Although he refused to name any names, Sumner said that some of his Asian competitors had jumped the gun on the release of six-speed drives and that this had forced Goldstar to drop prices even before the goods had hit the UK market.
It's a cutthroat business - a fact which has directly influenced Goldstar's attitude. Sumner said that the company had taken an aggressive stance, taken on more distributors, and tightened up its pricing. 'We've been forced to compete much more aggressively with a number of companies. One major Japanese manufacturer was sitting on 1.5 million CD-Roms.' But worse even than this, Sumner said, was that Gold-star in the UK had to compete not only with other manufacturers of CD-Rom drives but also with grey market Goldstar kit from Europe, the Far East, the US and Canada.
While distributors acknowledge there is plenty of grey market activity, some take a different view to the reasons for the cuts. James Wickes, managing director of Ideal Hardware, said there are several factors causing the problem. Not only was there the expected sales of multimedia PCs over the Christmas period, but imports of drives from Germany had forced prices down.
'In terms of market stability, we won't see it until four-speed and six-speed have pushed through the market. Eight-speed drives will probably be around for about six months, and that will produce more stability,' said Ed Bateman, CD buyer at Ideal.
Alex Campbell, marketing manager at Osmosis, said six-speed drives are likely to have a short shelf life, even though they've only been on the market for the last month or so. 'I know that some manufacturers have far too much stock.
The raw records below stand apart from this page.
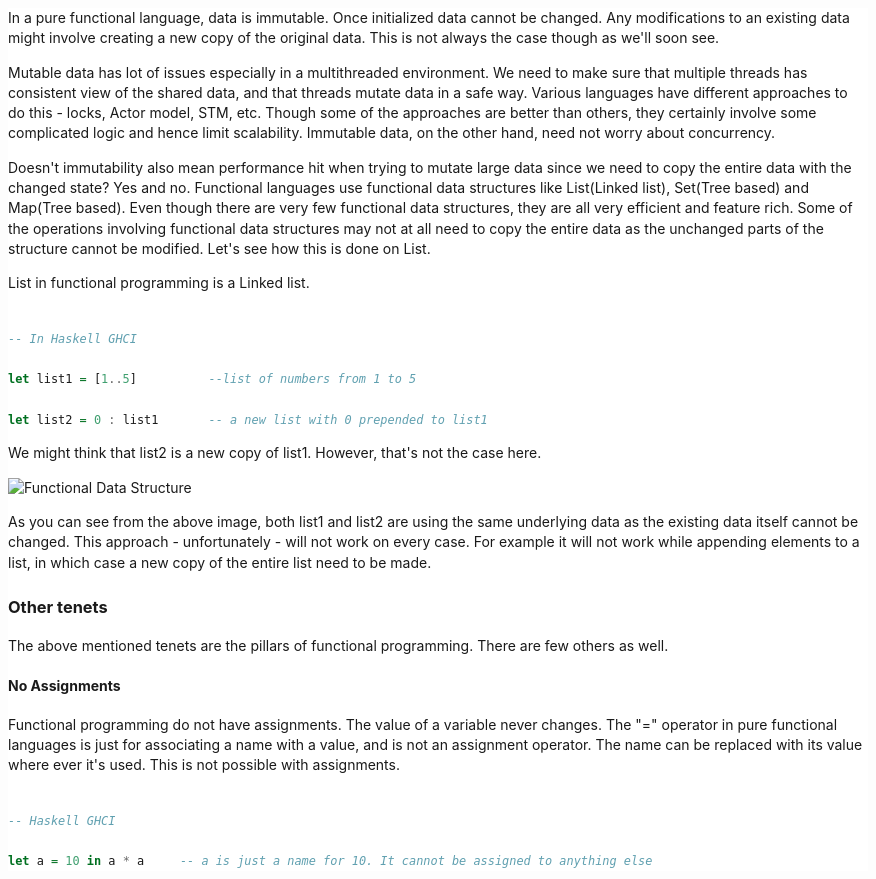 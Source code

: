 In a pure functional language, data is immutable. Once initialized data cannot be changed. Any modifications to an existing data might involve creating a new copy of the original data. This is not always the case though as we'll soon see. 

Mutable data has lot of issues especially in a multithreaded environment. We need to make sure that multiple threads has consistent view of the shared data, and that threads mutate data in a safe way. Various languages have different approaches to do this - locks, Actor model, STM, etc. Though some of the approaches are better than others, they certainly involve some complicated logic and hence limit scalability. Immutable data, on the other hand, need not worry about concurrency.

Doesn't immutability also mean performance hit when trying to mutate large data since we need to copy the entire data with the changed state? Yes and no. Functional languages use functional data structures like List(Linked list), Set(Tree based) and Map(Tree based). Even though there are very few functional data structures, they are all very efficient and feature rich. Some of the operations involving functional data structures may not at all need to copy the entire data as the unchanged parts of the structure cannot be modified. Let's see how this is done on List.

List in functional programming is a Linked list.

```haskell

-- In Haskell GHCI

let list1 = [1..5]			--list of numbers from 1 to 5

let list2 = 0 : list1 		-- a new list with 0 prepended to list1

```

We might think that list2 is a new copy of list1. However, that's not the case here.

![Functional Data Structure]({{site.ourl}}/static/img/functional_ds.png)


As you can see from the above image, both list1 and list2 are using the same underlying data as the existing data itself cannot be changed. This approach - unfortunately - will not work on every case. For example it will not work while appending elements to a list, in which case a new copy of the entire list need to be made.



### Other tenets

The above mentioned tenets are the pillars of functional programming. There are few others as well.


#### No Assignments

Functional programming do not have assignments. The value of a variable never changes. The "=" operator in pure functional languages is just for associating a name with a value, and is not an assignment operator. The name can be replaced with its value where ever it's used. This is not possible with assignments.

```haskell

-- Haskell GHCI

let a = 10 in a * a		-- a is just a name for 10. It cannot be assigned to anything else

```
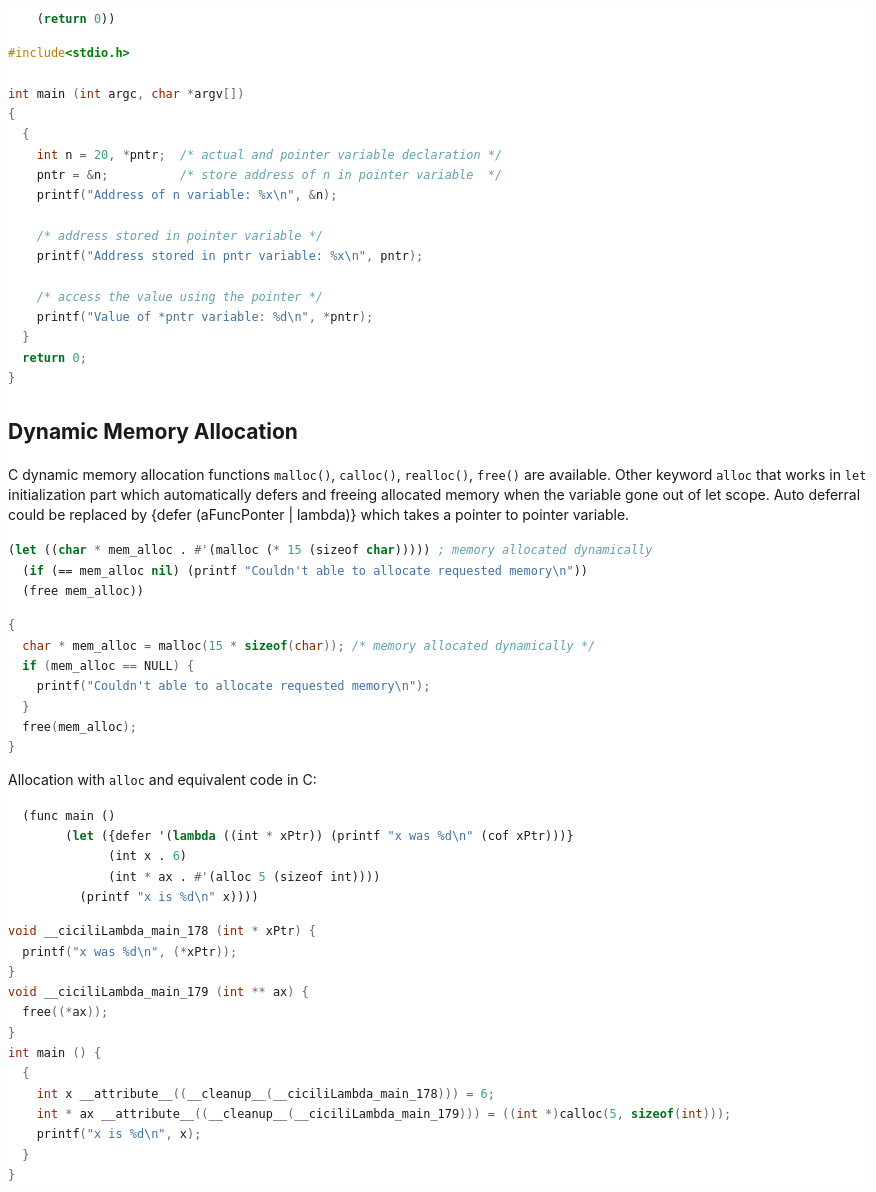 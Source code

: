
 ```lisp
    (return 0))
```
```c
#include<stdio.h>

int main (int argc, char *argv[])
{
  {
    int n = 20, *pntr;  /* actual and pointer variable declaration */
    pntr = &n;          /* store address of n in pointer variable  */
    printf("Address of n variable: %x\n", &n);

    /* address stored in pointer variable */   
    printf("Address stored in pntr variable: %x\n", pntr);

    /* access the value using the pointer */   
    printf("Value of *pntr variable: %d\n", *pntr);
  }
  return 0;
}
```
## Dynamic Memory Allocation
C dynamic memory allocation functions `malloc()`, `calloc()`, `realloc()`, `free()` are available. Other keyword `alloc` that works in `let` initialization part which automatically defers and freeing allocated memory when the variable gone out of let scope. Auto deferral could be replaced by {defer (aFuncPonter | lambda)} which takes a pointer to pointer variable.
```lisp
(let ((char * mem_alloc . #'(malloc (* 15 (sizeof char))))) ; memory allocated dynamically
  (if (== mem_alloc nil) (printf "Couldn't able to allocate requested memory\n"))
  (free mem_alloc))
```
```c
{    
  char * mem_alloc = malloc(15 * sizeof(char)); /* memory allocated dynamically */
  if (mem_alloc == NULL) {
    printf("Couldn't able to allocate requested memory\n");
  }
  free(mem_alloc);
}
```
Allocation with `alloc` and equivalent code in C:
```lisp
  (func main ()
        (let ({defer '(lambda ((int * xPtr)) (printf "x was %d\n" (cof xPtr)))}
              (int x . 6)
              (int * ax . #'(alloc 5 (sizeof int))))
          (printf "x is %d\n" x))))
```
```c
void __ciciliLambda_main_178 (int * xPtr) {
  printf("x was %d\n", (*xPtr));
}
void __ciciliLambda_main_179 (int ** ax) {
  free((*ax));
}
int main () {
  {
    int x __attribute__((__cleanup__(__ciciliLambda_main_178))) = 6;
    int * ax __attribute__((__cleanup__(__ciciliLambda_main_179))) = ((int *)calloc(5, sizeof(int)));
    printf("x is %d\n", x);
  }
}
```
We are currently taking back-to-back orders,' he said.
The situation resembled the time when two-speed drives were superseded by four-speed. At that time, he said, some manufacturers were left with virtually worthless stock which they then had to dump on the market. 'There are a lot of people stuck with a lot of stock and the manufacturers aren't offering any price protection.' Prices changed on a weekly basis and some people had suffered losses because they had bought the drives at a much higher price than the #35 or so they were costing last week.
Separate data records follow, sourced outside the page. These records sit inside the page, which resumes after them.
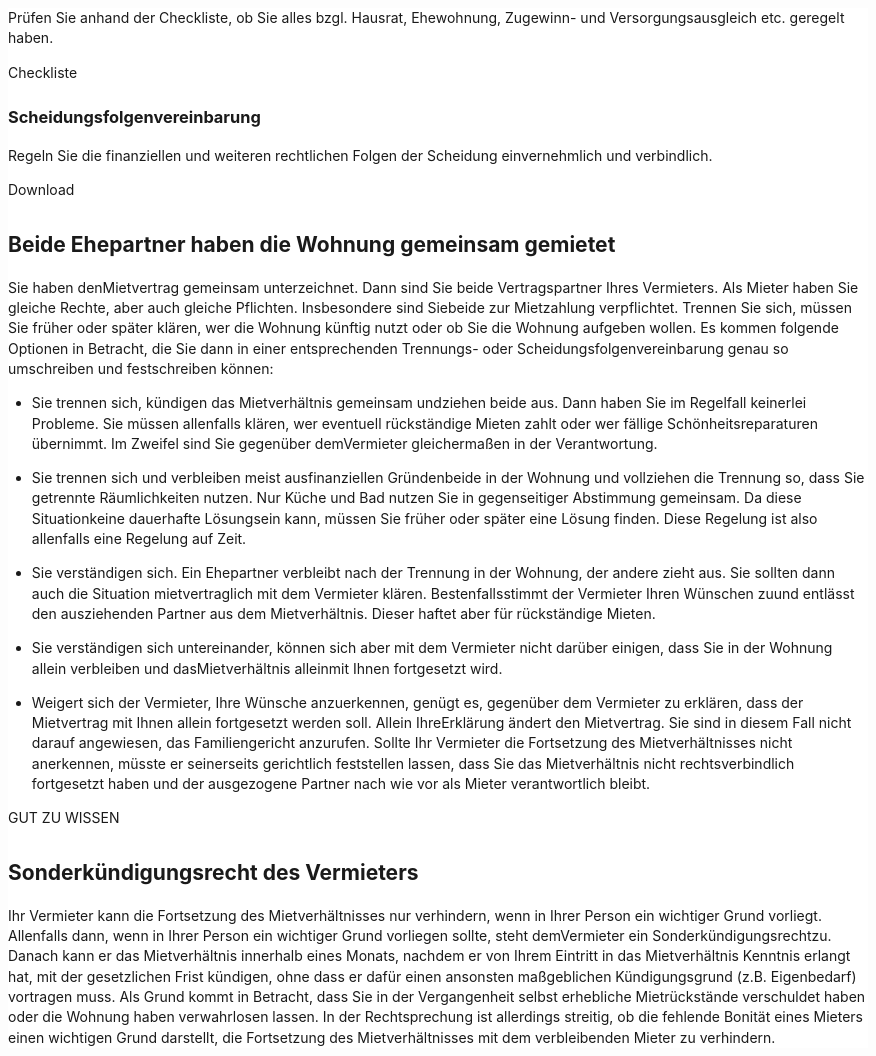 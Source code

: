 Prüfen Sie anhand der Checkliste, ob Sie alles bzgl. Hausrat, Ehewohnung, Zugewinn- und Versorgungsausgleich etc. geregelt haben.

Checkliste

### Scheidungsfolgenvereinbarung

Regeln Sie die finanziellen und weiteren rechtlichen Folgen der Scheidung einvernehmlich und verbindlich.

Download

## Beide Ehepartner haben die Wohnung gemeinsam gemietet

Sie haben denMietvertrag gemeinsam unterzeichnet. Dann sind Sie beide Vertragspartner Ihres Vermieters. Als Mieter haben Sie gleiche Rechte, aber auch gleiche Pflichten. Insbesondere sind Siebeide zur Mietzahlung verpflichtet. Trennen Sie sich, müssen Sie früher oder später klären, wer die Wohnung künftig nutzt oder ob Sie die Wohnung aufgeben wollen. Es kommen folgende Optionen in Betracht, die Sie dann in einer entsprechenden Trennungs- oder Scheidungsfolgenvereinbarung genau so umschreiben und festschreiben können:

- Sie trennen sich, kündigen das Mietverhältnis gemeinsam undziehen beide aus. Dann haben Sie im Regelfall keinerlei Probleme. Sie müssen allenfalls klären, wer eventuell rückständige Mieten zahlt oder wer fällige Schönheitsreparaturen übernimmt. Im Zweifel sind Sie gegenüber demVermieter gleichermaßen in der Verantwortung.

- Sie trennen sich und verbleiben meist ausfinanziellen Gründenbeide in der Wohnung und vollziehen die Trennung so, dass Sie getrennte Räumlichkeiten nutzen. Nur Küche und Bad nutzen Sie in gegenseitiger Abstimmung gemeinsam. Da diese Situationkeine dauerhafte Lösungsein kann, müssen Sie früher oder später eine Lösung finden. Diese Regelung ist also allenfalls eine Regelung auf Zeit.

- Sie verständigen sich. Ein Ehepartner verbleibt nach der Trennung in der Wohnung, der andere zieht aus. Sie sollten dann auch die Situation mietvertraglich mit dem Vermieter klären. Bestenfallsstimmt der Vermieter Ihren Wünschen zuund entlässt den ausziehenden Partner aus dem Mietverhältnis. Dieser haftet aber für rückständige Mieten.

- Sie verständigen sich untereinander, können sich aber mit dem Vermieter nicht darüber einigen, dass Sie in der Wohnung allein verbleiben und dasMietverhältnis alleinmit Ihnen fortgesetzt wird.

- Weigert sich der Vermieter, Ihre Wünsche anzuerkennen, genügt es, gegenüber dem Vermieter zu erklären, dass der Mietvertrag mit Ihnen allein fortgesetzt werden soll. Allein IhreErklärung ändert den Mietvertrag. Sie sind in diesem Fall nicht darauf angewiesen, das Familiengericht anzurufen. Sollte Ihr Vermieter die Fortsetzung des Mietverhältnisses nicht anerkennen, müsste er seinerseits gerichtlich feststellen lassen, dass Sie das Mietverhältnis nicht rechtsverbindlich fortgesetzt haben und der ausgezogene Partner nach wie vor als Mieter verantwortlich bleibt.

GUT ZU WISSEN

## Sonderkündigungsrecht des Vermieters

Ihr Vermieter kann die Fortsetzung des Mietverhältnisses nur verhindern, wenn in Ihrer Person ein wichtiger Grund vorliegt. Allenfalls dann, wenn in Ihrer Person ein wichtiger Grund vorliegen sollte, steht demVermieter ein Sonderkündigungsrechtzu. Danach kann er das Mietverhältnis innerhalb eines Monats, nachdem er von Ihrem Eintritt in das Mietverhältnis Kenntnis erlangt hat, mit der gesetzlichen Frist kündigen, ohne dass er dafür einen ansonsten maßgeblichen Kündigungsgrund (z.B. Eigenbedarf) vortragen muss. Als Grund kommt in Betracht, dass Sie in der Vergangenheit selbst erhebliche Mietrückstände verschuldet haben oder die Wohnung haben verwahrlosen lassen. In der Rechtsprechung ist allerdings streitig, ob die fehlende Bonität eines Mieters einen wichtigen Grund darstellt, die Fortsetzung des Mietverhältnisses mit dem verbleibenden Mieter zu verhindern.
Nick Amer, deputy purchasing manager at Micro Peripherals, said the window of opportunity for selling CD drives had shrunk dramatically since the demise of the two-speed products. 'Everyone wants the future technology and a lot of it is to do with media hype,' he said. 'We are extremely wary about buying more than 500 at a time but there's no doubt the market will stabilise.' Amer added that he thought manufacturers were sitting on millions of drives and grey market activity, particularly from the US, was high. Some companies were offering grey drives from the US at very low prices, depending on the volume you bought.
'Four-speed drives will stabilise somewhere around the #20 mark,' said Amer. 'The market will eventually say enough is enough.' That, he said, will happen in June or July. Other technologies, too, were on their way.
There are already rewriteable CD drives available and they still offer reasonable margins for distributors and dealers but that will change as the year moves on. 'By the end of this year you'll see CDR drives reasonably cheap at around the #200 mark.' Amer thinks that because these drives are becoming inexpensive commodities, we're bound to see more deals where they are bundled with software and this could offer a solution for dealers. But at present most software is still written for two speed drives so people don't see many performance advantages anyway.
Yet technology is moving so quickly on the CD front that by the end of the year we will have 10 and 12-speed drives, followed shortly after by rewriteable drives which can store gigabytes of data, still using the 5.25in format.
It seems that Bateman is right and that dealers and distributors are only likely to see any kind of stability when the higher speed drives come on line. Until that time, it's a buyer's market, and there will be plenty of bargains around.